Severin, I’m with Steve. Max is busy making sure his apples are crisp and ripe, his almonds are freshly-slivered. As long as lights and coffee machine in the Hut are on and he can accept credit cards, the last thing he needs is to think about hedging his electricity consumption. Like most restaurateurs he’s already working 12-hour days – Max has better things to do.
I would love to understand the difference between “demand adjustment” and “service denial” – the contemporary trend of shifting service responsibility from vendors to consumers. After all, this extra time Max needs to save money on his electric bill has value, does it not? I would challenge anyone to show me evidence demand-adjustment programs have saved customers a dime, and not only allowed customers, at best, to maintain their current cost of electricity while imposing a significant cost in inconvenience – in re-scheduling their day to use electricity at the right time, in the right weather.
That sounds familiar…could it be another example of transferring the cost of solar and wind integration from generators to customers? For once we add the transmission unreliability of gas, to the variability of wind and solar, there could have been no other outcome in Texas – market design, notwithstanding.
“For once we add the transmission unreliability of gas, to the variability of wind and solar, there could have been no other outcome in Texas – market design, notwithstanding.”
Given that neighboring states, experiencing the same extreme weather, did not suffer the same scale of outages, it’s clear that other outcomes could and did occur with different market structures, regardless of resource mix.

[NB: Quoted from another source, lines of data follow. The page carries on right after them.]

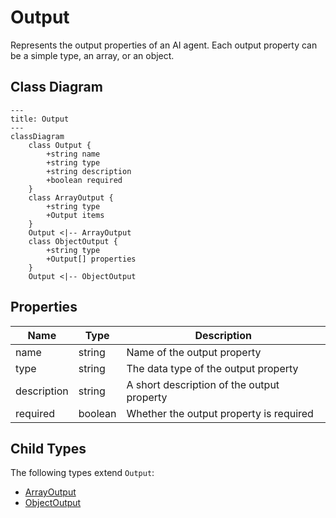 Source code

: # Output

Represents the output properties of an AI agent.
Each output property can be a simple type, an array, or an object.

## Class Diagram

```mermaid
---
title: Output
---
classDiagram
    class Output {
        +string name
        +string type
        +string description
        +boolean required
    }
    class ArrayOutput {
        +string type
        +Output items
    }
    Output <|-- ArrayOutput
    class ObjectOutput {
        +string type
        +Output[] properties
    }
    Output <|-- ObjectOutput
```






## Properties

| Name | Type | Description |
| ---- | ---- | ----------- |
| name | string | Name of the output property  |
| type | string | The data type of the output property  |
| description | string | A short description of the output property  |
| required | boolean | Whether the output property is required  |



## Child Types

The following types extend `Output`:
- [ArrayOutput](ArrayOutput.md)
- [ObjectOutput](ObjectOutput.md)

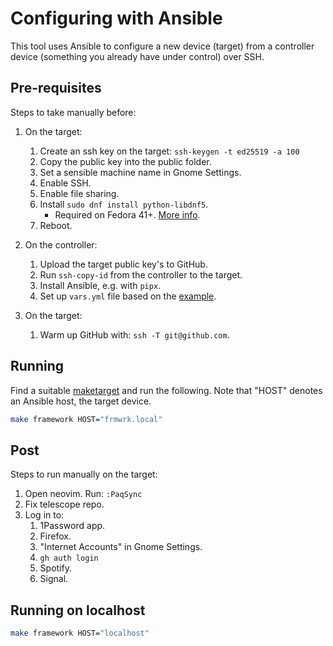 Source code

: # Configuring with Ansible

This tool uses Ansible to configure a new device (target) from a controller device (something you already have under control) over SSH.

## Pre-requisites

Steps to take manually before:

1. On the target:
    1. Create an ssh key on the target: `ssh-keygen -t ed25519 -a 100`
    2. Copy the public key into the public folder.
    3. Set a sensible machine name in Gnome Settings.
    4. Enable SSH.
    5. Enable file sharing.
    6. Install `sudo dnf install python-libdnf5`.
        * Required on Fedora 41+. [More info](https://github.com/ansible/ansible/issues/84206).
    7. Reboot.

2. On the controller:
    1. Upload the target public key's to GitHub.
    2. Run `ssh-copy-id` from the controller to the target.
    3. Install Ansible, e.g. with `pipx`.
    4. Set up `vars.yml` file based on the [example](./vars.yml.example).

3. On the target:
    1. Warm up GitHub with: `ssh -T git@github.com`.

## Running

Find a suitable [maketarget](./Makefile) and run the following. Note that "HOST" denotes an Ansible host, the target device.

```bash
make framework HOST="frmwrk.local"
```

## Post

Steps to run manually on the target:

1. Open neovim. Run: `:PaqSync`
2. Fix telescope repo.
3. Log in to:
    1. 1Password app.
    2. Firefox.
    3. "Internet Accounts" in Gnome Settings.
    4. `gh auth login`
    5. Spotify.
    6. Signal.

## Running on localhost

```bash
make framework HOST="localhost"
```
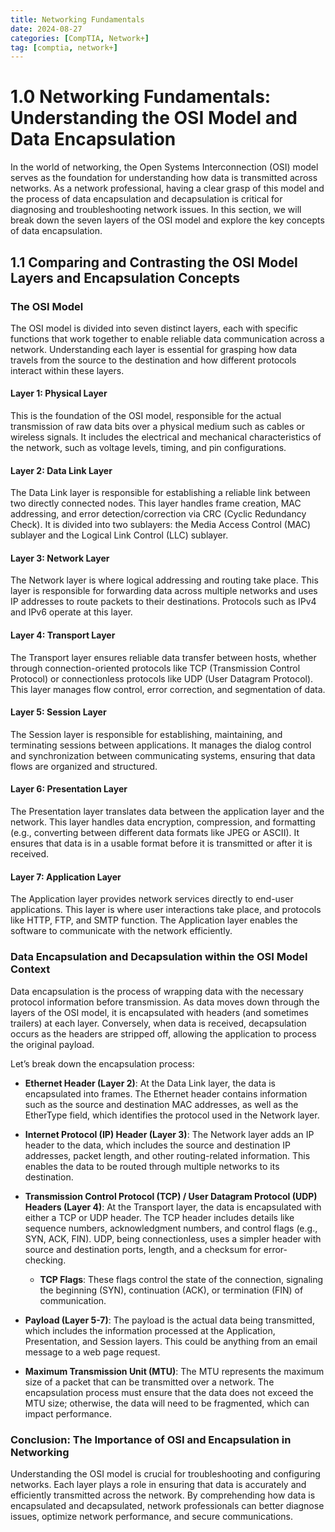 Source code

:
 ```yaml
---
title: Networking Fundamentals
date: 2024-08-27
categories: [CompTIA, Network+]
tag: [comptia, network+]
---
```


 # 1.0 Networking Fundamentals: Understanding the OSI Model and Data Encapsulation

In the world of networking, the Open Systems Interconnection (OSI) model serves as the foundation for understanding how data is transmitted across networks. As a network professional, having a clear grasp of this model and the process of data encapsulation and decapsulation is critical for diagnosing and troubleshooting network issues. In this section, we will break down the seven layers of the OSI model and explore the key concepts of data encapsulation.

## 1.1 Comparing and Contrasting the OSI Model Layers and Encapsulation Concepts

### The OSI Model

The OSI model is divided into seven distinct layers, each with specific functions that work together to enable reliable data communication across a network. Understanding each layer is essential for grasping how data travels from the source to the destination and how different protocols interact within these layers.

#### Layer 1: Physical Layer

This is the foundation of the OSI model, responsible for the actual transmission of raw data bits over a physical medium such as cables or wireless signals. It includes the electrical and mechanical characteristics of the network, such as voltage levels, timing, and pin configurations.

#### Layer 2: Data Link Layer

The Data Link layer is responsible for establishing a reliable link between two directly connected nodes. This layer handles frame creation, MAC addressing, and error detection/correction via CRC (Cyclic Redundancy Check). It is divided into two sublayers: the Media Access Control (MAC) sublayer and the Logical Link Control (LLC) sublayer.

#### Layer 3: Network Layer

The Network layer is where logical addressing and routing take place. This layer is responsible for forwarding data across multiple networks and uses IP addresses to route packets to their destinations. Protocols such as IPv4 and IPv6 operate at this layer.

#### Layer 4: Transport Layer

The Transport layer ensures reliable data transfer between hosts, whether through connection-oriented protocols like TCP (Transmission Control Protocol) or connectionless protocols like UDP (User Datagram Protocol). This layer manages flow control, error correction, and segmentation of data.

#### Layer 5: Session Layer

The Session layer is responsible for establishing, maintaining, and terminating sessions between applications. It manages the dialog control and synchronization between communicating systems, ensuring that data flows are organized and structured.

#### Layer 6: Presentation Layer

The Presentation layer translates data between the application layer and the network. This layer handles data encryption, compression, and formatting (e.g., converting between different data formats like JPEG or ASCII). It ensures that data is in a usable format before it is transmitted or after it is received.

#### Layer 7: Application Layer

The Application layer provides network services directly to end-user applications. This layer is where user interactions take place, and protocols like HTTP, FTP, and SMTP function. The Application layer enables the software to communicate with the network efficiently.

### Data Encapsulation and Decapsulation within the OSI Model Context

Data encapsulation is the process of wrapping data with the necessary protocol information before transmission. As data moves down through the layers of the OSI model, it is encapsulated with headers (and sometimes trailers) at each layer. Conversely, when data is received, decapsulation occurs as the headers are stripped off, allowing the application to process the original payload.

Let’s break down the encapsulation process:

- **Ethernet Header (Layer 2)**: At the Data Link layer, the data is encapsulated into frames. The Ethernet header contains information such as the source and destination MAC addresses, as well as the EtherType field, which identifies the protocol used in the Network layer.
  
- **Internet Protocol (IP) Header (Layer 3)**: The Network layer adds an IP header to the data, which includes the source and destination IP addresses, packet length, and other routing-related information. This enables the data to be routed through multiple networks to its destination.
  
- **Transmission Control Protocol (TCP) / User Datagram Protocol (UDP) Headers (Layer 4)**: At the Transport layer, the data is encapsulated with either a TCP or UDP header. The TCP header includes details like sequence numbers, acknowledgment numbers, and control flags (e.g., SYN, ACK, FIN). UDP, being connectionless, uses a simpler header with source and destination ports, length, and a checksum for error-checking.

  - **TCP Flags**: These flags control the state of the connection, signaling the beginning (SYN), continuation (ACK), or termination (FIN) of communication.
  
- **Payload (Layer 5-7)**: The payload is the actual data being transmitted, which includes the information processed at the Application, Presentation, and Session layers. This could be anything from an email message to a web page request.

- **Maximum Transmission Unit (MTU)**: The MTU represents the maximum size of a packet that can be transmitted over a network. The encapsulation process must ensure that the data does not exceed the MTU size; otherwise, the data will need to be fragmented, which can impact performance.

### Conclusion: The Importance of OSI and Encapsulation in Networking

Understanding the OSI model is crucial for troubleshooting and configuring networks. Each layer plays a role in ensuring that data is accurately and efficiently transmitted across the network. By comprehending how data is encapsulated and decapsulated, network professionals can better diagnose issues, optimize network performance, and secure communications.



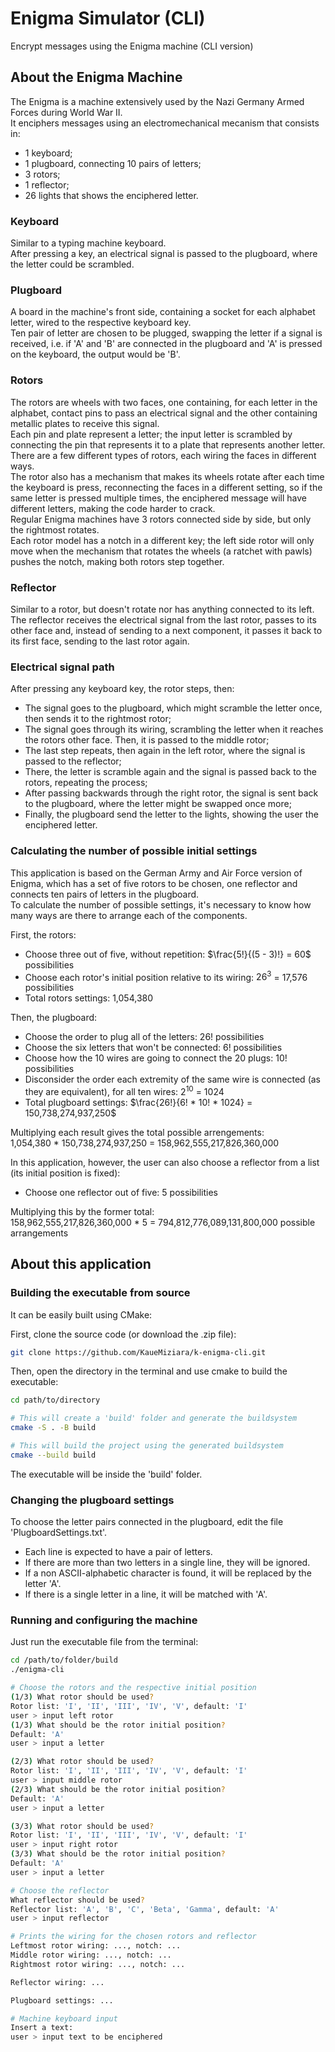 # Enigma Simulator (CLI)
Encrypt messages using the Enigma machine (CLI version)<br>

## About the Enigma Machine
The Enigma is a machine extensively used by the Nazi Germany Armed Forces during World War II.<br>
It enciphers messages using an electromechanical mecanism that consists in:
- 1 keyboard;
- 1 plugboard, connecting 10 pairs of letters;
- 3 rotors;
- 1 reflector;
- 26 lights that shows the enciphered letter.


### Keyboard
Similar to a typing machine keyboard.<br>
After pressing a key, an electrical signal is passed to the plugboard, where the letter could be scrambled.<br>

### Plugboard
A board in the machine's front side, containing a socket for each alphabet letter, wired to the respective keyboard key.<br>
Ten pair of letter are chosen to be plugged, swapping the letter if a signal is received, i.e. if 'A' and 'B' are connected in the plugboard and 'A' is pressed on the keyboard, the output would be 'B'.<br>

### Rotors
The rotors are wheels with two faces, one containing, for each letter in the alphabet, contact pins to pass an electrical signal and the other containing metallic plates to receive this signal.<br>
Each pin and plate represent a letter; the input letter is scrambled by connecting the pin that represents it to a plate that represents another letter.
There are a few different types of rotors, each wiring the faces in different ways.<br>
The rotor also has a mechanism that makes its wheels rotate after each time the keyboard is press, reconnecting the faces in a different setting, so if the same letter is pressed multiple times, the enciphered message will have different letters, making the code harder to crack.<br>
Regular Enigma machines have 3 rotors connected side by side, but only the rightmost rotates.<br>
Each rotor model has a notch in a different key; the left side rotor will only move when the mechanism that rotates the wheels (a ratchet with pawls) pushes the notch, making both rotors step together.<br>

### Reflector
Similar to a rotor, but doesn't rotate nor has anything connected to its left.<br>
The reflector receives the electrical signal from the last rotor, passes to its other face and, instead of sending to a next component, it passes it back to its first face, sending to the last rotor again.<br>

### Electrical signal path
After pressing any keyboard key, the rotor steps, then:
- The signal goes to the plugboard, which might scramble the letter once, then sends it to the rightmost rotor;
- The signal goes through its wiring, scrambling the letter when it reaches the rotors other face. Then, it is passed to the middle rotor;
- The last step repeats, then again in the left rotor, where the signal is passed to the reflector;
- There, the letter is scramble again and the signal is passed back to the rotors, repeating the process;
- After passing backwards through the right rotor, the signal is sent back to the plugboard, where the letter might be swapped once more;
- Finally, the plugboard send the letter to the lights, showing the user the enciphered letter.

### Calculating the number of possible initial settings
This application is based on the German Army and Air Force version of Enigma, which has a set of five rotors to be chosen, one reflector and connects ten pairs of letters in the plugboard.<br>
To calculate the number of possible settings, it's necessary to know how many ways are there to arrange each of the components.<br>

First, the rotors:
- Choose three out of five, without repetition: $\frac{5!}{(5 - 3)!} = 60$ possibilities
- Choose each rotor's initial position relative to its wiring: $26^{3}$ = 17,576 possibilities
- Total rotors settings: 1,054,380

Then, the plugboard:
- Choose the order to plug all of the letters: 26! possibilities
- Choose the six letters that won't be connected: 6! possibilities
- Choose how the 10 wires are going to connect the 20 plugs: 10! possibilities
- Disconsider the order each extremity of the same wire is connected (as they are equivalent), for all ten wires: $2^{10}$ = 1024
- Total plugboard settings: $\frac{26!}{6! * 10! * 1024} = 150,738,274,937,250$

Multiplying each result gives the total possible arrengements:<br>
1,054,380 * 150,738,274,937,250 = 158,962,555,217,826,360,000

In this application, however, the user can also choose a reflector from a list (its initial position is fixed):
- Choose one reflector out of five: 5 possibilities

Multiplying this by the former total:<br>
158,962,555,217,826,360,000 * 5 = 794,812,776,089,131,800,000 possible arrangements


## About this application

### Building the executable from source
It can be easily built using CMake:<br>

First, clone the source code (or download the .zip file):<br>
```bash
git clone https://github.com/KaueMiziara/k-enigma-cli.git
```
Then, open the directory in the terminal and use cmake to build the executable:<br>
```bash
cd path/to/directory

# This will create a 'build' folder and generate the buildsystem
cmake -S . -B build

# This will build the project using the generated buildsystem
cmake --build build
```
The executable will be inside the 'build' folder.<br>

### Changing the plugboard settings
To choose the letter pairs connected in the plugboard, edit the file 'PlugboardSettings.txt'.<br>
- Each line is expected to have a pair of letters.<br>
- If there are more than two letters in a single line, they will be ignored.<br>
- If a non ASCII-alphabetic character is found, it will be replaced by the letter 'A'.<br>
- If there is a single letter in a line, it will be matched with 'A'.<br>

### Running and configuring the machine
Just run the executable file from the terminal:

```bash
cd /path/to/folder/build
./enigma-cli

# Choose the rotors and the respective initial position
(1/3) What rotor should be used?
Rotor list: 'I', 'II', 'III', 'IV', 'V', default: 'I'
user > input left rotor
(1/3) What should be the rotor initial position?
Default: 'A'
user > input a letter

(2/3) What rotor should be used?
Rotor list: 'I', 'II', 'III', 'IV', 'V', default: 'I'
user > input middle rotor
(2/3) What should be the rotor initial position?
Default: 'A'
user > input a letter

(3/3) What rotor should be used?
Rotor list: 'I', 'II', 'III', 'IV', 'V', default: 'I'
user > input right rotor
(3/3) What should be the rotor initial position?
Default: 'A'
user > input a letter

# Choose the reflector
What reflector should be used?
Reflector list: 'A', 'B', 'C', 'Beta', 'Gamma', default: 'A'
user > input reflector

# Prints the wiring for the chosen rotors and reflector
Leftmost rotor wiring: ..., notch: ...
Middle rotor wiring: ..., notch: ...
Rightmost rotor wiring: ..., notch: ...

Reflector wiring: ...

Plugboard settings: ...

# Machine keyboard input
Insert a text:
user > input text to be enciphered
```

This is an interesting idea. It would be useful to model how having a large number of electric cars plugged into the grid, both selling and buying power as the price fluctuates, would affect electric price and shortages. Eventually computer models may be able to use weather forecasts to estimate the best times to buy and sell stored electricity, minimizing the users cost and maximizing their return on investment in an electric car. If most Texas household had two electric cars, each with 100kwh batteries with 60 % of their storage available, would this have been able to get the household through the recent electricity shortage?